Qualcosa può essere caduto in mano ai ribelli. Sono accertati attacchi con gas iprite da parte dell’Isis contro i guerriglieri curdi nel 2014. Ma gli insorti, secondo la stragrande parte degli analisti, non sono in grado di condurre attacchi con gas nervini, troppo difficili da gestire. La «linea rossa», per le potenze occidentali, resta quella: l’uso del sarin o simili. Fra il 2014 e il 2017 ci sono attacchi sporadici, quasi tutti con il cloro. Human rights watch registra 85 attacchi dal 2013 e il 2018, per i due terzi di responsabilità del governo. La Commissione di inchiesta internazionale sulla Siria conferma 34 attacchi «attribuibili al governo» dal 2013 in poi, ma soltanto due con gas nervini, avvenuti prima della distruzione dell’arsenale. Fino al 4 aprile del 2017 con il massacro a Khan Sheikhoun.

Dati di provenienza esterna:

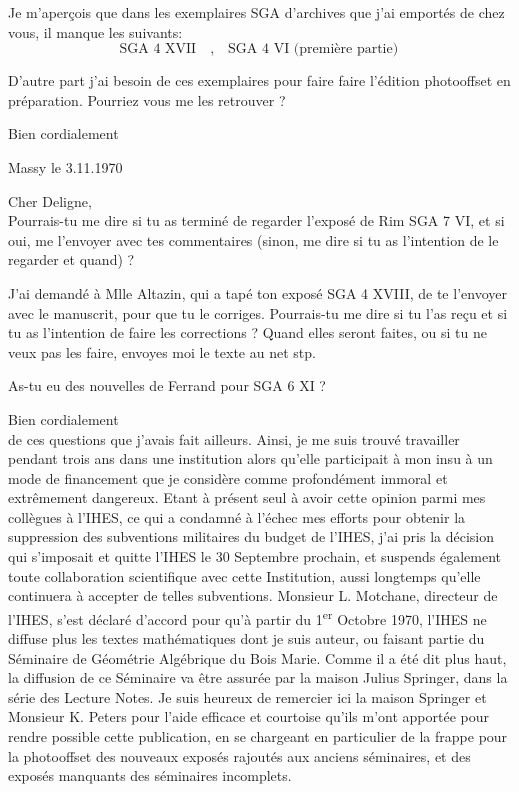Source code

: Je m'aperçois que dans les exemplaires SGA d'archives que j'ai emportés de chez vous, il manque les suivants:
\[
\text{SGA 4 XVII}\quad,\quad\text{SGA 4 VI (première partie)}
\]

D'autre part j'ai besoin de ces exemplaires pour faire faire l'édition photooffset en préparation. Pourriez vous me les retrouver ?

Bien cordialement\\

\begin{flushright}
Massy le 3.11.1970\\
\end{flushright}
Cher Deligne,\\

Pourrais-tu me dire si tu as terminé de regarder l'exposé de Rim SGA 7 VI, et si oui, me l'envoyer avec tes commentaires (sinon, me dire si tu as l'intention de le regarder et quand) ?

J'ai demandé à Mlle Altazin, qui a tapé ton exposé SGA 4 XVIII, de te l'envoyer avec le manuscrit, pour que tu le corriges. Pourrais-tu me dire si tu l'as reçu et si tu as l'intention de faire les corrections ? Quand elles seront faites, ou si tu ne veux pas les faire, envoyes moi le texte au net stp.

As-tu eu des nouvelles de Ferrand pour SGA 6 XI ?

Bien cordialement\\

de ces questions que j'avais fait ailleurs. Ainsi, je me suis trouvé travailler pendant trois ans dans une institution alors qu'elle participait à mon insu à un mode de financement que je considère comme profondément immoral et extrêmement dangereux. Etant à présent seul à avoir cette opinion parmi mes collègues à l'IHES, ce qui a condamné à l'échec mes efforts pour obtenir la suppression des subventions militaires du budget de l'IHES, j'ai pris la décision qui s'imposait et quitte l'IHES le 30 Septembre prochain, et suspends également toute collaboration scientifique avec cette Institution, aussi longtemps qu'elle continuera à accepter de telles subventions. Monsieur L. Motchane, directeur de l'IHES, s'est déclaré d'accord pour qu'à partir du 1\textsuperscript{er} Octobre 1970, l'IHES ne diffuse plus les textes mathématiques dont je suis auteur, ou faisant partie du Séminaire de Géométrie Algébrique du Bois Marie. Comme il a été dit plus haut, la diffusion de ce Séminaire va être assurée par la maison Julius Springer, dans la série des Lecture Notes. Je suis heureux de remercier ici la maison Springer et Monsieur K. Peters pour l'aide efficace et courtoise qu'ils m'ont apportée pour rendre possible cette publication, en se chargeant en particulier de la frappe pour la photooffset des nouveaux exposés rajoutés aux anciens séminaires, et des exposés manquants des séminaires incomplets.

Un razzo armato di gas nervini uccide almeno 80 persone. Tre giorni dopo il presidente Donald Trump ordina l’attacco contro la base aerea di Shayrat. Damasco e Mosca negano la responsabilità del raid chimico. L’Opac viene coadiuvata dall’Onu in un Joint Investigation Mechanism, detto Jim, con il compito di individuare il responsabile. Già il 4 maggio i servizi americani e britannici fanno trapelare che il regime «ha ripreso la produzione di munizioni chimiche e biologiche» nei centri di ricerca di «Masyaf, Dummar e Barzeh». Nell’ottobre del 2017 il Jim conferma al Consiglio di sicurezza dell’Onu che la responsabilità è dei governativi. Damasco e Mosca ribattono che l’indagine è «viziata» perché la «scena del crimine» è in mano a gruppi jihadisti e l’indagine si basa soprattutto su immagini girate dai ribelli e su «testimonianze raccolte in Turchia». Ora l’inchiesta su Douma deve sciogliere tutti i dubbi.